Internet firm floats novel idea to evade visa restriction
THE term 'offshore trading' will take on a whole new meaning when Louth-based technology firm Willstream will locate itself on the world's first floating office block in the sea off the US west coast next year.
The novel tactic has arisen from the company's failure to secure US work permits for its employees.
The company is in negotiations to book office and living space on the cruise vessel, which will serve as an office and home for 1,000 technicians working for companies all over the world -- all of whom have the requirement of being close to Silicon Valley but can't get themselves the vital work permits to be located there.
Willstream, which is located just outside Dundalk, is headed up by CEO Andrew Considine.
The internet firm facilitates African ex-patriots all over the world by letting them pay for goods and services online in their home countries -- a service which is vital for many who earn money abroad and pay for their families back at home.
The firm plans to house between five and 10 staff on the floating office vessel.
Mr Considine says: "US labour laws are notorious and while it might be difficult for Irish or Australian business people to get a green card, it's almost impossible if you're Senegalese or Kenyan.
"The nature of our operations means that we have talented staff from these countries on our books but we also need to have a base within reach of Silicon Valley.

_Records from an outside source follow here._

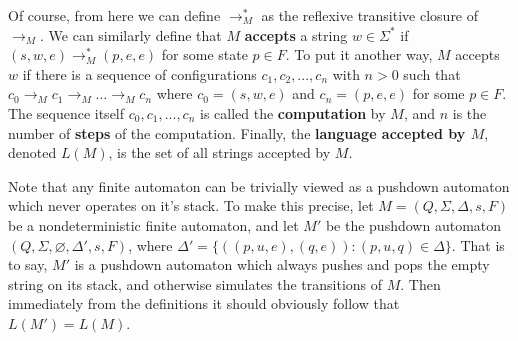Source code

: \documentclass{article}
\theoremstyle{definition}
\theoremstyle{plain}
\theoremstyle{theorem}
\begin{document}
Of course, from here we can define $\to^*_M$ as the reflexive transitive closure of $\to_M$. We can similarly define that $M$ \textbf{accepts} a string $w \in \Sigma^*$ if $(s,w,e) \to^*_M (p,e,e)$ for some state $p \in F$. To put it another way, $M$ accepts $w$ if there is a sequence of configurations $c_1,c_2,...,c_n$ with $n > 0$ such that $c_0 \to_M c_1 \to_M \ldots \to_M c_n$ where $c_0 = (s,w,e)$ and $c_n = (p,e,e)$ for some $p \in F$. The sequence itself $c_0,c_1,...,c_n$ is called the \textbf{computation} by $M$, and $n$ is the number of \textbf{steps} of the computation. Finally, the \textbf{language accepted by $M$}, denoted $L(M)$, is the set of all strings accepted by $M$. \par 
Note that any finite automaton can be trivially viewed as a pushdown automaton which never operates on it's stack. To make this precise, let $M = (Q,\Sigma,\Delta,s,F)$ be a nondeterministic finite automaton, and let $M'$ be the pushdown automaton $(Q,\Sigma,\varnothing,\Delta',s,F)$, where $\Delta' = \{((p,u,e),(q,e)): (p,u,q) \in \Delta\}$. That is to say, $M'$ is a pushdown automaton which always pushes and pops the empty string on its stack, and otherwise simulates the transitions of $M$. Then immediately from the definitions it should obviously follow that $L(M') = L(M)$. 
\end{document}

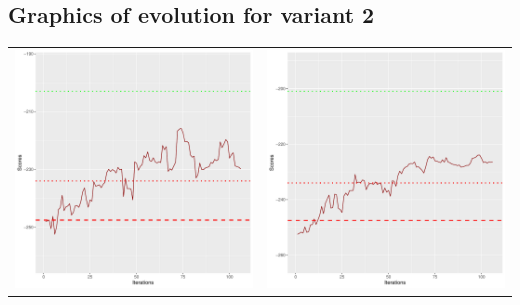 \documentclass[]{scrartcl}
\begin{document}
\clearpage

\subsection{Graphics of evolution for variant 2}

\begin{table}[h!]
\begin{tabular}{cc}
\includegraphics[scale = 0.4]{./figs/asia/v2/10/boundsEvolution-107.pdf} & 
\includegraphics[scale = 0.4]{./figs/asia/v2/20/boundsEvolution-107.pdf} \\

\end{tabular}
\end{table}
\end{document}
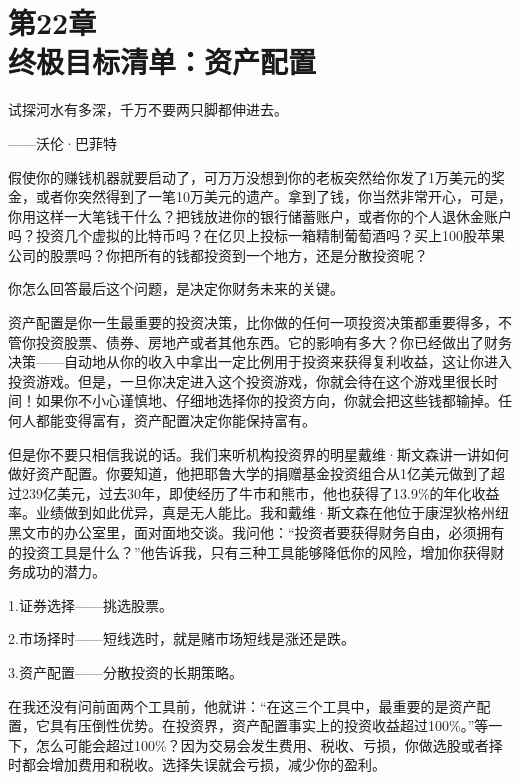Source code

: 
\section[第22章\q 终极目标清单：资产配置]{第22章\\ 终极目标清单：资产配置}

\begin{BookQuote}
试探河水有多深，千万不要两只脚都伸进去。

\hfill ——沃伦·巴菲特
\end{BookQuote}

假使你的赚钱机器就要启动了，可万万没想到你的老板突然给你发了1万美元的奖金，或者你突然得到了一笔10万美元的遗产。拿到了钱，你当然非常开心，可是，你用这样一大笔钱干什么？把钱放进你的银行储蓄账户，或者你的个人退休金账户吗？投资几个虚拟的比特币吗？在亿贝上投标一箱精制葡萄酒吗？买上100股苹果公司的股票吗？你把所有的钱都投资到一个地方，还是分散投资呢？

你怎么回答最后这个问题，是决定你财务未来的关键。

资产配置是你一生最重要的投资决策，比你做的任何一项投资决策都重要得多，不管你投资股票、债券、房地产或者其他东西。它的影响有多大？你已经做出了财务决策——自动地从你的收入中拿出一定比例用于投资来获得复利收益，这让你进入投资游戏。但是，一旦你决定进入这个投资游戏，你就会待在这个游戏里很长时间！如果你不小心谨慎地、仔细地选择你的投资方向，你就会把这些钱都输掉。任何人都能变得富有，资产配置决定你能保持富有。

但是你不要只相信我说的话。我们来听机构投资界的明星戴维·斯文森讲一讲如何做好资产配置。你要知道，他把耶鲁大学的捐赠基金投资组合从1亿美元做到了超过239亿美元，过去30年，即使经历了牛市和熊市，他也获得了13.9\%的年化收益率。业绩做到如此优异，真是无人能比。我和戴维·斯文森在他位于康涅狄格州纽黑文市的办公室里，面对面地交谈。我问他：“投资者要获得财务自由，必须拥有的投资工具是什么？”他告诉我，只有三种工具能够降低你的风险，增加你获得财务成功的潜力。

1.证券选择——挑选股票。

2.市场择时——短线选时，就是赌市场短线是涨还是跌。

3.资产配置——分散投资的长期策略。

在我还没有问前面两个工具前，他就讲：“在这三个工具中，最重要的是资产配置，它具有压倒性优势。在投资界，资产配置事实上的投资收益超过100\%。”等一下，怎么可能会超过100\%？因为交易会发生费用、税收、亏损，你做选股或者择时都会增加费用和税收。选择失误就会亏损，减少你的盈利。

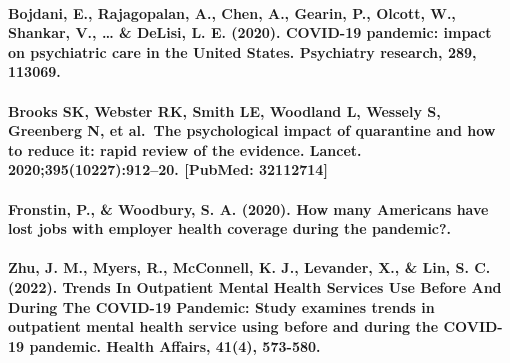 \documentclass[
  12pt,
]{article}
\begin{document}
\hypertarget{bojdani-e.-rajagopalan-a.-chen-a.-gearin-p.-olcott-w.-shankar-v.-delisi-l.-e.-2020.-covid-19-pandemic-impact-on-psychiatric-care-in-the-united-states.-psychiatry-research-289-113069.}{%
\paragraph{Bojdani, E., Rajagopalan, A., Chen, A., Gearin, P., Olcott,
W., Shankar, V., \ldots{} \& DeLisi, L. E. (2020). COVID-19 pandemic:
impact on psychiatric care in the United States. Psychiatry research,
289,
113069.}\label{bojdani-e.-rajagopalan-a.-chen-a.-gearin-p.-olcott-w.-shankar-v.-delisi-l.-e.-2020.-covid-19-pandemic-impact-on-psychiatric-care-in-the-united-states.-psychiatry-research-289-113069.}}

\hypertarget{brooks-sk-webster-rk-smith-le-woodland-l-wessely-s-greenberg-n-et-al.-the-psychological-impact-of-quarantine-and-how-to-reduce-it-rapid-review-of-the-evidence.-lancet.-20203951022791220.-pubmed-32112714}{%
\paragraph{Brooks SK, Webster RK, Smith LE, Woodland L, Wessely S,
Greenberg N, et al.~The psychological impact of quarantine and how to
reduce it: rapid review of the evidence. Lancet.
2020;395(10227):912--20. {[}PubMed:
32112714{]}}\label{brooks-sk-webster-rk-smith-le-woodland-l-wessely-s-greenberg-n-et-al.-the-psychological-impact-of-quarantine-and-how-to-reduce-it-rapid-review-of-the-evidence.-lancet.-20203951022791220.-pubmed-32112714}}

\hypertarget{fronstin-p.-woodbury-s.-a.-2020.-how-many-americans-have-lost-jobs-with-employer-health-coverage-during-the-pandemic.}{%
\paragraph{Fronstin, P., \& Woodbury, S. A. (2020). How many Americans
have lost jobs with employer health coverage during the
pandemic?.}\label{fronstin-p.-woodbury-s.-a.-2020.-how-many-americans-have-lost-jobs-with-employer-health-coverage-during-the-pandemic.}}

\hypertarget{zhu-j.-m.-myers-r.-mcconnell-k.-j.-levander-x.-lin-s.-c.-2022.-trends-in-outpatient-mental-health-services-use-before-and-during-the-covid-19-pandemic-study-examines-trends-in-outpatient-mental-health-service-using-before-and-during-the-covid-19-pandemic.-health-affairs-414-573-580.}{%
\paragraph{Zhu, J. M., Myers, R., McConnell, K. J., Levander, X., \&
Lin, S. C. (2022). Trends In Outpatient Mental Health Services Use
Before And During The COVID-19 Pandemic: Study examines trends in
outpatient mental health service using before and during the COVID-19
pandemic. Health Affairs, 41(4),
573-580.}\label{zhu-j.-m.-myers-r.-mcconnell-k.-j.-levander-x.-lin-s.-c.-2022.-trends-in-outpatient-mental-health-services-use-before-and-during-the-covid-19-pandemic-study-examines-trends-in-outpatient-mental-health-service-using-before-and-during-the-covid-19-pandemic.-health-affairs-414-573-580.}}
\end{document}
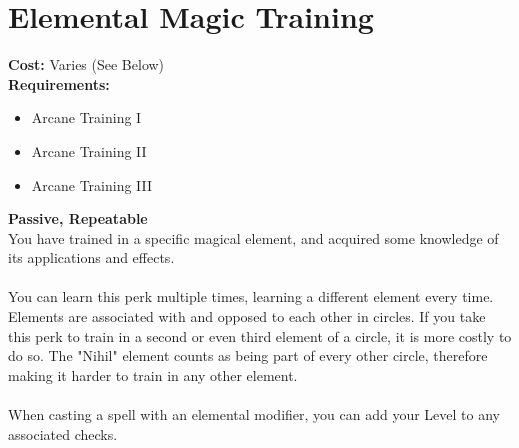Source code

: \section{Elemental Magic Training}
\textbf{Cost:} Varies (See Below)\\
\textbf{Requirements:} \\
\begin{itemize}
	\item Arcane Training I
	\item Arcane Training II
	\item Arcane Training III
\end{itemize}
\textbf{Passive, Repeatable}\\
You have trained in a specific magical element, and acquired some knowledge of its applications and effects.\\
\\
You can learn this perk multiple times, learning a different element every time. Elements are associated with and opposed to each other in circles. If you take this perk to train in a second or even third element of a circle, it is more costly to do so. The "Nihil" element counts as being part of every other circle, therefore making it harder to train in any other element.\\
\\
When casting a spell with an elemental modifier, you can add your Level to any associated checks.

"The area is awash with ideas and there's a huge amount of growth capital for businesses like ours. But the Americans expect to meet you in person to do business with them. Being located over the border in Mexico is just not an option and they won't take you seriously if you do that -- so that's we're negotiating for space on the cruise vessel."
The Blueseed plan, which is headed up by Max Marty, a son of Cuban immigrants, has detailed its intention to rent an entire luxury cruise ship and locate it 12 miles off the Californian Coast in international waters.
By doing so, the firm will evade the need for green cards and the restrictions of US labour relations. Companies will be charged $1,600 (€1,280) per person per month or $3,000 per shared cabin per month.
The ship, which has yet to be purchased, is being marketed not only as a floating office block but as a "hi-tech colony".